• [Problem description]:
Once you have located the line containing "linker in the" in the material below, return it exactly along with each line after it through the line containing "Thermal treatment can".

··· Exercise material ···

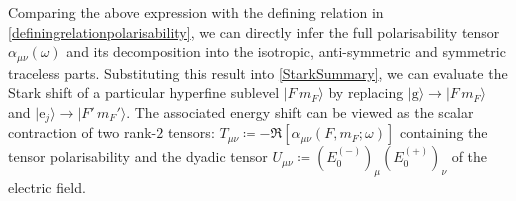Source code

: \documentclass[../Thesis-IJspeert.tex]{subfiles}
\begin{document}
Comparing the above expression with the defining relation in \autoref{definingrelationpolarisability}, we can directly infer the full polarisability tensor $\alpha_{\mu\nu}(\omega)$ and its decomposition into the isotropic, anti-symmetric and symmetric traceless parts. Substituting this result into \autoref{StarkSummary}, we can evaluate the Stark shift of a particular hyperfine sublevel $\vert F\,m_F \rangle$ by replacing $\vert \mathrm{g} \rangle \rightarrow \vert F\,m_F \rangle$ and $\vert \mathrm{e}_j \rangle \rightarrow \vert F'\,m_F' \rangle$. The associated energy shift can be viewed as the scalar contraction of two rank-$2$ tensors: $T_{\mu\nu}\coloneqq-\Re [ \alpha_{\mu \nu}(F,m_F;\omega) ]$ containing the tensor polarisability and the dyadic tensor $U_{\mu\nu}\coloneqq( E_0^{(-)} )_\mu ( E_0^{(+)} )_\nu$ of the electric field.
\end{document}
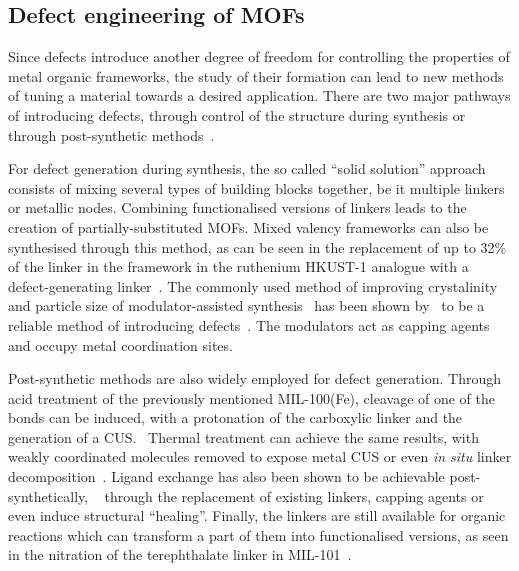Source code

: \subsection{Defect engineering of MOFs}

Since defects introduce another degree of freedom
for controlling the properties of metal organic frameworks, the
study of their formation can lead to new methods of tuning
a material towards a desired application.
There are two major pathways of introducing defects, through
control of the structure during synthesis or through post-synthetic
methods~\cite{fangDefectEngineeredMetalOrganicFrameworks2015}.

For defect generation during synthesis, the so called
``solid solution'' approach consists of mixing several types of
building blocks together, be it multiple linkers or
metallic nodes. Combining functionalised versions of linkers
leads to the creation of partially-substituted \glspl{MOF}.
Mixed valency frameworks can also be synthesised through
this method, as can be seen in the replacement of up to 32\% of the
linker in the framework in the ruthenium HKUST-1
analogue with a defect-generating
linker~\cite{zhangRutheniumMetalOrganicFrameworks2016}.
The commonly used method of improving crystalinity and
particle size of modulator-assisted
synthesis~\cite{schaateModulatedSynthesisZrBased2011} has been shown
by~\citeauthor{shearerDefectEngineeringTuning2016}
to be a reliable method of introducing
defects~\cite{shearerDefectEngineeringTuning2016}.
The modulators act as capping agents and occupy metal coordination sites.

Post-synthetic methods are also widely employed for defect
generation. Through acid treatment of the previously mentioned
MIL-100(Fe), cleavage of one of the  bonds can be
induced, with a protonation of the carboxylic linker and the
generation of a \gls{CUS}.~\cite{vermoorteleTuningCatalyticPerformance2012}
Thermal treatment can achieve the same results, with weakly coordinated
molecules removed to expose metal \gls{CUS} or even \textit{in situ}
linker decomposition~\cite{gadipelliPostsynthesisAnnealingMOF52014}.
Ligand exchange has also been shown to be achievable post-synthetically,
~\cite{shearerFunctionalizingDefectsPostsynthetic2016} through the
replacement of existing linkers, capping agents or even induce
structural ``healing''. Finally, the linkers are still available 
for organic reactions which can transform a part of them into
functionalised versions, as seen in the nitration of the 
terephthalate linker in MIL-101~\cite{berntDirectCovalentPostsynthetic2011}.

···

• [Expected answer]:
linker in the framework in the ruthenium HKUST-1
analogue with a defect-generating
linker~\cite{zhangRutheniumMetalOrganicFrameworks2016}.
The commonly used method of improving crystalinity and
particle size of modulator-assisted
synthesis~\cite{schaateModulatedSynthesisZrBased2011} has been shown
by~\citeauthor{shearerDefectEngineeringTuning2016}
to be a reliable method of introducing
defects~\cite{shearerDefectEngineeringTuning2016}.
The modulators act as capping agents and occupy metal coordination sites.

Post-synthetic methods are also widely employed for defect
generation. Through acid treatment of the previously mentioned
MIL-100(Fe), cleavage of one of the  bonds can be
induced, with a protonation of the carboxylic linker and the
generation of a \gls{CUS}.~\cite{vermoorteleTuningCatalyticPerformance2012}
Thermal treatment can achieve the same results, with weakly coordinated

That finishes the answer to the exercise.